This is really good information, Hannah! And showing it like this makes very good points. What a great teaching tool.

I'd like to raise a question. When the wife points out that her husband's job when he gets home is to play games and relax (however she says it) could that be labeled abuse? I think some would say it is, partly because she says it as such a put down. I personally disagree with that conclusion because she obviously has asked for help over and over, even nicely, and he keeps refusing. She knows nice does not work. If nice does not work, are her shaming comments ok or are they abuse?

To add to your comments about the Christian community's response to this couple, actually, I think if she spoke that way in front of a pastor, the pastor would get on her case for dishonoring her husband as you mention above, but wouldn't he also say the wife should be a keeper at home and stop going to work? The pastor may also see the cooking and cleaning as the wife's responsibility, and think she is the one out of line, that she is the one creating conflict. If she would just do the job God created her to do (taking care of children, husband and house, and if she wants to be rebellious and go to work, that's extra) and do it without complaint, there would not be a problem.

Anonymous said...

Waneta,

You raise a good point about the wife's comments about her husband. When I was in it, God convicted me that I had to do right even if my husband didn't. At the very least, comments like that would be disresectful and possibly have manipulative intent. Speaking the truth doesn't have that sort-of back-handed zinger quality to it. For me, learning this was part of the way God continued to refine me in the process.

However, that said, a wife who speaks like this is speaking out of a very legitimate need. And husbands on the receiving end, and the church, tend to present her as a "nagging" or "contentious" wife -- and we all know what everythings about those, don't we! Poor man! Look what he has to deal with! At best, the church and many counselors are going to say they BOTH have a problem -- and abuse comes off the table.

And the Word has a lot of negative things to say about a contentious woman, including that she tears down her own house with her hands. So look whose fault it is if this family is falling apart! It's right there in the Word!

But they are completely missing the point that she is speaking out of hurt and unmet needs -- literally crying out for help the only way she knows how.
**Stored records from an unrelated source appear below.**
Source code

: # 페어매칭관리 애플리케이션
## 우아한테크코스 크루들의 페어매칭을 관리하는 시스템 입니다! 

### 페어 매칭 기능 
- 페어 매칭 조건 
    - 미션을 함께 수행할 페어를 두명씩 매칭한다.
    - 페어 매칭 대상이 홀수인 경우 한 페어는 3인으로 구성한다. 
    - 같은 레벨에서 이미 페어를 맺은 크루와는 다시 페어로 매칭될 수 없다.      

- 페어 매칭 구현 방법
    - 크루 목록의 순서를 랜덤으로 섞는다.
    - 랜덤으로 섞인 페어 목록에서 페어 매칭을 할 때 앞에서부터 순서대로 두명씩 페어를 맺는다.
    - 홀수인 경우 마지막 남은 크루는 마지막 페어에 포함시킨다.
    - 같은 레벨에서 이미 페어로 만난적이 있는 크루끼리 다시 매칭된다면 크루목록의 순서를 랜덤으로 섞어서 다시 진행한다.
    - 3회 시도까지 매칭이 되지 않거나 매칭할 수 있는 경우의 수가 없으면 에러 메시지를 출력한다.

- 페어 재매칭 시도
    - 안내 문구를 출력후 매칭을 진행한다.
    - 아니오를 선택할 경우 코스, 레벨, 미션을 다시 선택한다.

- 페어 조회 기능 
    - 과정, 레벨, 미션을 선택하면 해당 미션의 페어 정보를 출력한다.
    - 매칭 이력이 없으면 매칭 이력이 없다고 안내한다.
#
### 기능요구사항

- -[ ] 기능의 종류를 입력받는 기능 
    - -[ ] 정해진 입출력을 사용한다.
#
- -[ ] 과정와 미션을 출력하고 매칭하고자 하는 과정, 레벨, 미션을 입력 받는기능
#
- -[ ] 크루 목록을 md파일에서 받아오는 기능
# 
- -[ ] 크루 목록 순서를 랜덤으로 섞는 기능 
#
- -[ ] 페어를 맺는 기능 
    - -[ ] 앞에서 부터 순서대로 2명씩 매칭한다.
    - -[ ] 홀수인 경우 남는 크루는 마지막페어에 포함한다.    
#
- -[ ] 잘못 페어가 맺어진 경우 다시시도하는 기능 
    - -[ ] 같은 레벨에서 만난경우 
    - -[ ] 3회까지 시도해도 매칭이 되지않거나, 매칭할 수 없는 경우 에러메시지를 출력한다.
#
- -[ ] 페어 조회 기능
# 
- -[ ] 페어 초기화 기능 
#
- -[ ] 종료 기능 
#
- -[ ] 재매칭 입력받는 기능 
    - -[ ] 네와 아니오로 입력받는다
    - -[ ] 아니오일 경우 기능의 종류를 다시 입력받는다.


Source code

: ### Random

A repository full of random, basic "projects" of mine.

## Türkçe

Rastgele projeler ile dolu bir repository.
What happens when a child is hurt or feeling bad? Do they very politely approach us at a convenient moment and say, "Mother dear, I am feeling under the weather. Could you, perhaps, assist me when you get a chance?" No, they scream and cry, maybe even strike out at us. They have a meltdown in the grocery store and embarrass us to death.

Hopefully, if we have a clue about parenting, we understand the clues. While we may redirect the child's behavior in an more appropriate direction, we also understand what is really going on -- and address that as the primary concern.

The church and counselors need to gain some discernment to address things like this properly. This is a cry for help from someone who has exhausted every means she knows of to correct a serious problem. It is not an effective means to accomplish her goal - but she doesn't know what else to do either. And she is certainly not the "problem" by "nagging."